Question

Find the equation of tangent to parabola ${{y}^{2}}=3x$ at point P(t) and hence find the locus of the centroid of the triangle TPS, where T is the point of intersection of tangent and axis of parabola and S is the focus of parabola.

Answer 1

Hint: First we are going to draw the diagram and then we will take a parametric point P on parabola, If the equation of parabola is ${{y}^{2}}=4ax$, then the parametric point on parabola is $\left( a{{t}^{2}},2at \right)$ and then we will use the formula for tangent and then we will find T and S, after that we use the formula for finding the centroid of the triangle.

Complete step-by-step answer:

If the equation of parabola is ${{y}^{2}}=4ax$,
Then the parametric point on parabola is $\left( a{{t}^{2}},2at \right)$
By comparing ${{y}^{2}}=4ax$ with ${{y}^{2}}=3x$ we get,
The value of a = $\dfrac{3}{4}$ ,
If the equation of parabola is ${{y}^{2}}=4ax$,
Then the focus is (a,0), using this we get,
The point S$\left( \dfrac{3}{4},0 \right)$ as the focus, T is the point where tangents cuts the axis, and P$\left( \dfrac{3{{t}^{2}}}{4},\dfrac{2\times 3t}{4} \right)$ is the parametric point on parabola.
The equation of tangent at a point (h, k) on this parabola ${{y}^{2}}=4ax$ is: \[\text{ky=}\dfrac{4a(x+h)}{2}\]
Therefore the equation of tangent at point P is:
$\begin{align}
  & \dfrac{3ty}{2}=\dfrac{3\left( x+\dfrac{3{{t}^{2}}}{4} \right)}{2} \\
 & ty=x+\dfrac{3{{t}^{2}}}{4} \\
\end{align}$
Now to find point T we have to put y = 0, as it cuts x axis.
$x=-\dfrac{3{{t}^{2}}}{4}$
Therefore, the point T will be: $\left( -\dfrac{3{{t}^{2}}}{4},0 \right)$
Now we have all the three points of the triangle.
The formula for finding centroid if the three points are A(x, y) B(s,t) C(q,r) is:
$\left( \dfrac{x+s+q}{3},\dfrac{y+t+r}{3} \right)$
Now using this formula on triangle TPS we get,
$\begin{align}
  & \left( \dfrac{\dfrac{-3{{t}^{2}}}{4}+\dfrac{3{{t}^{2}}}{4}+\dfrac{3}{4}}{3},\dfrac{0+\dfrac{3t}{2}+0}{3} \right) \\
 & \left( \dfrac{1}{4},\dfrac{t}{2} \right) \\
\end{align}$
Hence this is the value of the centroid of triangle TPS.

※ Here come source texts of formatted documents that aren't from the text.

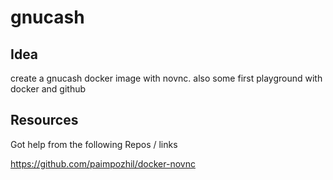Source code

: # gnucash
## Idea

create a gnucash docker image with novnc.
also some first playground with docker and github

## Resources

Got help from the following Repos / links

https://github.com/paimpozhil/docker-novnc
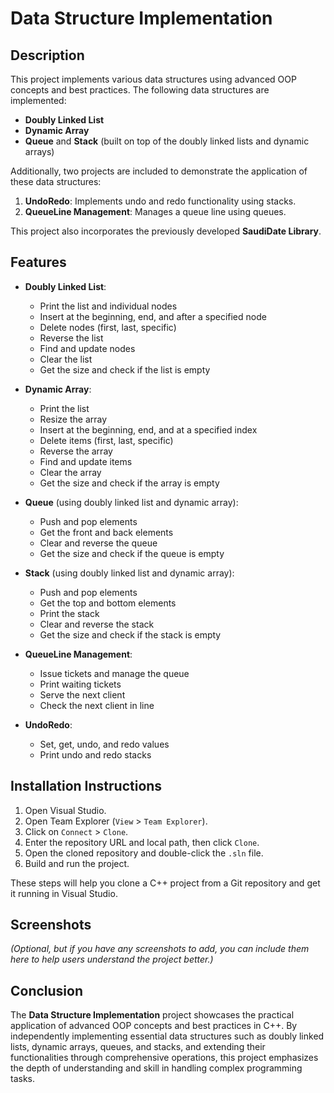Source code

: Data Structure Implementation
=============================

Description
-----------

This project implements various data structures using advanced OOP concepts and best practices. The following data structures are implemented:

*   **Doubly Linked List**
*   **Dynamic Array**
*   **Queue** and **Stack** (built on top of the doubly linked lists and dynamic arrays)

Additionally, two projects are included to demonstrate the application of these data structures:

1.  **UndoRedo**: Implements undo and redo functionality using stacks.
2.  **QueueLine Management**: Manages a queue line using queues.

This project also incorporates the previously developed **SaudiDate Library**.

Features
--------

*   **Doubly Linked List**:
    
    *   Print the list and individual nodes
    *   Insert at the beginning, end, and after a specified node
    *   Delete nodes (first, last, specific)
    *   Reverse the list
    *   Find and update nodes
    *   Clear the list
    *   Get the size and check if the list is empty
*   **Dynamic Array**:
    
    *   Print the list
    *   Resize the array
    *   Insert at the beginning, end, and at a specified index
    *   Delete items (first, last, specific)
    *   Reverse the array
    *   Find and update items
    *   Clear the array
    *   Get the size and check if the array is empty
*   **Queue** (using doubly linked list and dynamic array):
    
    *   Push and pop elements
    *   Get the front and back elements
    *   Clear and reverse the queue
    *   Get the size and check if the queue is empty
*   **Stack** (using doubly linked list and dynamic array):
    
    *   Push and pop elements
    *   Get the top and bottom elements
    *   Print the stack
    *   Clear and reverse the stack
    *   Get the size and check if the stack is empty
*   **QueueLine Management**:
    
    *   Issue tickets and manage the queue
    *   Print waiting tickets
    *   Serve the next client
    *   Check the next client in line
*   **UndoRedo**:
    
    *   Set, get, undo, and redo values
    *   Print undo and redo stacks

Installation Instructions
-------------------------
1.  Open Visual Studio.
2.  Open Team Explorer (`View` > `Team Explorer`).
3.  Click on `Connect` > `Clone`.
4.  Enter the repository URL and local path, then click `Clone`.
5.  Open the cloned repository and double-click the `.sln` file.
6.  Build and run the project.

These steps will help you clone a C++ project from a Git repository and get it running in Visual Studio.

Screenshots
-----------

_(Optional, but if you have any screenshots to add, you can include them here to help users understand the project better.)_

Conclusion 
---------- 
The **Data Structure Implementation** project showcases the practical application of advanced OOP concepts and best practices in C++. 
By independently implementing essential data structures such as doubly linked lists, dynamic arrays, queues, and stacks, and extending their functionalities through comprehensive operations, 
this project emphasizes the depth of understanding and skill in handling complex programming tasks.


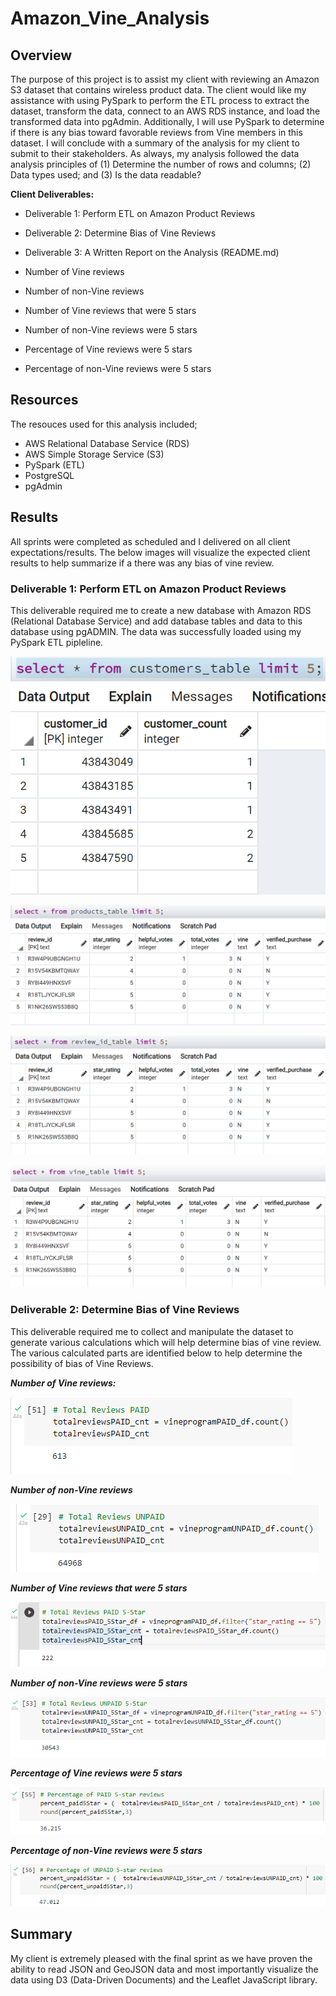 # Amazon_Vine_Analysis

## Overview 
The purpose of this project is to assist my client with reviewing an Amazon S3 dataset that contains wireless product data.  The client would like my assistance with
using PySpark to perform the ETL process to extract the dataset, transform the data, connect to an AWS RDS instance, and load the transformed data into pgAdmin.  Additionally, I will use PySpark to determine if there is any bias toward favorable reviews from Vine members in this dataset.  I will conclude with a summary of the analysis for my client to submit to their stakeholders.  As always, my analysis followed the data analysis principles of (1) Determine the number of rows and columns; (2) Data types used; and (3) Is the data readable?

__Client Deliverables:__
- Deliverable 1: Perform ETL on Amazon Product Reviews
- Deliverable 2: Determine Bias of Vine Reviews
- Deliverable 3: A Written Report on the Analysis (README.md)


- Number of Vine reviews 
- Number of non-Vine reviews
- Number of Vine reviews that were 5 stars
- Number of non-Vine reviews were 5 stars
- Percentage of Vine reviews were 5 stars
- Percentage of non-Vine reviews were 5 stars


## Resources
The resouces used for this analysis included;
- AWS Relational Database Service (RDS)
- AWS Simple Storage Service (S3)
- PySpark (ETL)
- PostgreSQL
- pgAdmin


## Results
All sprints were completed as scheduled and I delivered on all client expectations/results. The below images will visualize the expected client results to help summarize if a there was any bias of vine review.

### Deliverable 1: Perform ETL on Amazon Product Reviews

This deliverable required me to create a new database with Amazon RDS (Relational Database Service) and add database tables and data to this database using pgADMIN.  The data was successfully loaded using my PySpark ETL pipleline.

![](https://github.com/SheaButta/Amazon_Vine_Analysis/blob/main/Images/customer.PNG)

![](https://github.com/SheaButta/Amazon_Vine_Analysis/blob/main/Images/products.PNG)

![](https://github.com/SheaButta/Amazon_Vine_Analysis/blob/main/Images/review_id_table.PNG)

![](https://github.com/SheaButta/Amazon_Vine_Analysis/blob/main/Images/vine_table.PNG)


### Deliverable 2:  Determine Bias of Vine Reviews

This deliverable required me to collect and manipulate the dataset to generate various calculations which will help determine bias of vine review.  The various calculated parts are identified below to help determine the possibility of bias of Vine Reviews.

  _**Number of Vine reviews:**_
  
  ![](https://github.com/SheaButta/Amazon_Vine_Analysis/blob/main/Images/TOTAL_PAID.PNG)


   _**Number of non-Vine reviews**_
   
   ![](https://github.com/SheaButta/Amazon_Vine_Analysis/blob/main/Images/TOTAL_UNPAID.PNG)
   
   
   _**Number of Vine reviews that were 5 stars**_
   
   ![](https://github.com/SheaButta/Amazon_Vine_Analysis/blob/main/Images/TOTAL_PAID_5STAR.PNG)
   
   
   _**Number of non-Vine reviews were 5 stars**_
   
   ![](https://github.com/SheaButta/Amazon_Vine_Analysis/blob/main/Images/TOTAL_UNPAID_5STAR.PNG)
   
   
   _**Percentage of Vine reviews were 5 stars**_
   
   ![](https://github.com/SheaButta/Amazon_Vine_Analysis/blob/main/Images/Percent_PAID_5Star.PNG)
   
   
   _**Percentage of non-Vine reviews were 5 stars**_
   
   ![](https://github.com/SheaButta/Amazon_Vine_Analysis/blob/main/Images/Percent_UNPAID_5Star.PNG)
   
   
## Summary
My client is extremely pleased with the final sprint as we have proven the ability to read JSON and GeoJSON data and most importantly visualize the data using D3 (Data-Driven Documents) and the Leaflet JavaScript library.  










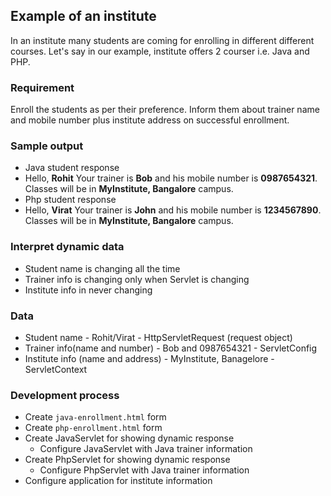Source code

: ## Example of an institute
In an institute many students are coming for enrolling in different different courses.
Let's say in our example, institute offers 2 courser i.e. Java and PHP.

### Requirement
Enroll the students as per their preference. Inform them about trainer name and mobile number
plus institute address on successful enrollment.

### Sample output
- Java student response
 - Hello, **Rohit**
   Your trainer is **Bob** and his mobile number is **0987654321**.
   Classes will be in **MyInstitute, Bangalore** campus.
- Php student response
 - Hello, **Virat**
   Your trainer is **John** and his mobile number is **1234567890**.
   Classes will be in **MyInstitute, Bangalore** campus.

### Interpret dynamic data
- Student name is changing all the time
- Trainer info is changing only when Servlet is changing
- Institute info in never changing

### Data
- Student name - Rohit/Virat - HttpServletRequest (request object)
- Trainer info(name and number) - Bob and 0987654321 - ServletConfig
- Institute info (name and address) - MyInstitute, Banagelore - ServletContext

### Development process
- Create `java-enrollment.html` form
- Create `php-enrollment.html` form
- Create JavaServlet for showing dynamic response
  - Configure JavaServlet with Java trainer information
- Create PhpServlet for showing dynamic response
  - Configure PhpServlet with Java trainer information
- Configure application for institute information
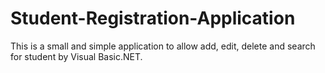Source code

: # Student-Registration-Application

This is a small and simple application to allow add, edit, delete and search for student by Visual Basic.NET.

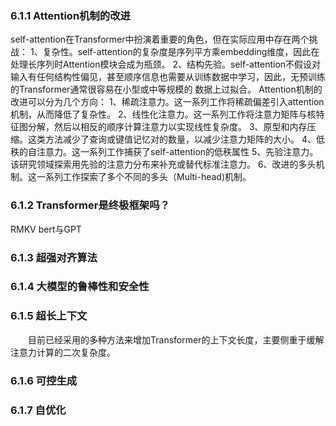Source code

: ### 6.1.1 Attention机制的改进
self-attention在Transformer中扮演着重要的角色，但在实际应用中存在两个挑战：
1、复杂性。self-attention的复杂度是序列平方乘embedding维度，因此在处理长序列时Attention模块会成为瓶颈。
2、结构先验。self-attention不假设对输入有任何结构性偏见，甚至顺序信息也需要从训练数据中学习，因此，无预训练的Transformer通常很容易在小型或中等规模的
数据上过拟合。
Attention机制的改进可以分为几个方向：
1、稀疏注意力。这一系列工作将稀疏偏差引入attention机制，从而降低了复杂性。
2、线性化注意力。这一系列工作将注意力矩阵与核特征图分解，然后以相反的顺序计算注意力以实现线性复杂度。
3、原型和内存压缩。这类方法减少了查询或键值记忆对的数量，以减少注意力矩阵的大小。
4、低秩的自注意力。这一系列工作捕获了self-attention的低秩属性
5、先验注意力。该研究领域探索用先验的注意力分布来补充或替代标准注意力。
6、改进的多头机制。这一系列工作探索了多个不同的多头（Multi-head)机制。

### 6.1.2 Transformer是终极框架吗？
RMKV
bert与GPT

### 6.1.3 超强对齐算法



### 6.1.4 大模型的鲁棒性和安全性


### 6.1.5 超长上下文
&emsp;&emsp;目前已经采用的多种方法来增加Transformer的上下文长度，主要侧重于缓解注意力计算的二次复杂度。


### 6.1.6 可控生成


### 6.1.7 自优化




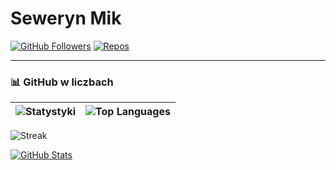 # Seweryn Mik 

[![GitHub Followers](https://img.shields.io/github/followers/sewerynmik?label=Follow&style=for-the-badge)](https://github.com/sewerynmik)
[![Repos](https://img.shields.io/badge/Repositories-%E2%9C%94%EF%B8%8F-blue?style=for-the-badge)](https://github.com/sewerynmik?tab=repositories)

---

### 📊 **GitHub w liczbach**
| ![Statystyki](https://github-readme-stats.vercel.app/api?username=sewerynmik&show_icons=true&theme=dark&hide_border=true) | ![Top Languages](https://github-readme-stats.vercel.app/api/top-langs/?username=sewerynmik&layout=compact&theme=dark&hide_border=true) |
|---------------------------------------------------------------------------------------------------------------------------|--------------------------------------------------------------------------------------------------------------------------------------|

![Streak](https://github-readme-streak-stats.herokuapp.com/?user=sewerynmik&theme=dark&hide_border=true)

[![GitHub Stats](https://github-readme-stats.vercel.app/api?username=sewerynmik&show_icons=true&count_private=true&include_all_commits=true&theme=radical&hide_border=true&custom_title=Moje%20Statsy&role=OWNER,COLLABORATOR)](https://github.com/sewerynmik)
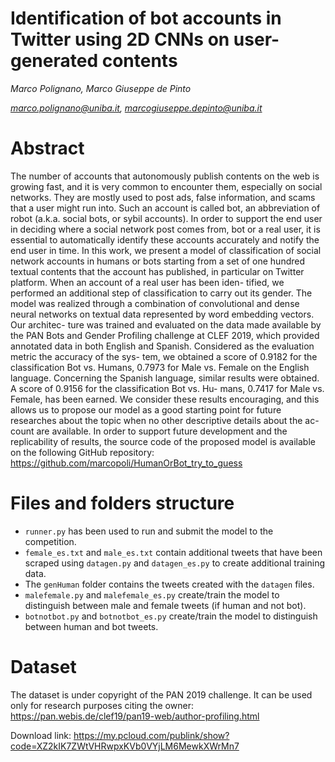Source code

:# Identification of bot accounts in Twitter using 2D CNNs on user-generated contents

*Marco Polignano, Marco Giuseppe de Pinto* 

*marco.polignano@uniba.it, marcogiuseppe.depinto@uniba.it*

# Abstract

The number of accounts that autonomously publish contents on the web is growing fast, and it is very common to encounter them, especially on social networks. They are mostly used to post ads, false information, and scams that a user might run into. Such an account is called bot, an abbreviation of robot (a.k.a. social bots, or sybil accounts). In order to support the end user in deciding where a social network post comes from, bot or a real user, it is essential to automatically identify these accounts accurately and notify the end user in time. In this work, we present a model of classification of social network accounts in humans or bots starting from a set of one hundred textual contents that the account has published, in particular on Twitter platform. When an account of a real user has been iden- tified, we performed an additional step of classification to carry out its gender. The model was realized through a combination of convolutional and dense neural networks on textual data represented by word embedding vectors. Our architec- ture was trained and evaluated on the data made available by the PAN Bots and Gender Profiling challenge at CLEF 2019, which provided annotated data in both English and Spanish. Considered as the evaluation metric the accuracy of the sys- tem, we obtained a score of 0.9182 for the classification Bot vs. Humans, 0.7973 for Male vs. Female on the English language. Concerning the Spanish language, similar results were obtained. A score of 0.9156 for the classification Bot vs. Hu- mans, 0.7417 for Male vs. Female, has been earned. We consider these results encouraging, and this allows us to propose our model as a good starting point for future researches about the topic when no other descriptive details about the ac- count are available. In order to support future development and the replicability of results, the source code of the proposed model is available on the following GitHub repository: https://github.com/marcopoli/HumanOrBot_try_to_guess

# Files and folders structure

- `runner.py` has been used to run and submit the model to the competition.
- `female_es.txt` and `male_es.txt` contain additional tweets that have been scraped using `datagen.py` and `datagen_es.py` to create additional training data.
- The `genHuman` folder contains the tweets created with the `datagen` files.
- `malefemale.py` and `malefemale_es.py` create/train the model to distinguish between male and female tweets (if human and not bot).
- `botnotbot.py` and `botnotbot_es.py` create/train the model to distinguish between human and bot tweets.

# Dataset

The dataset is under copyright of the PAN 2019 challenge. 
It can be used only for research purposes citing the owner: https://pan.webis.de/clef19/pan19-web/author-profiling.html

Download link: https://my.pcloud.com/publink/show?code=XZ2kIK7ZWtVHRwpxKVb0VYjLM6MewkXWrMn7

Note: One should know the parametric form of parabola, if the equation of parabola is ${{y}^{2}}=4ax$then the parametric point on parabola is $\left( a{{t}^{2}},2at \right)$ , and then how to find the equation of tangent, and then the formula for centroid of triangle. All these formulas should be remembered or we can make mistakes. Keep in mind that the formula for tangent that we have used is only applicable when the given point is on the parabola, so it should not be used if the point is not on the parabola.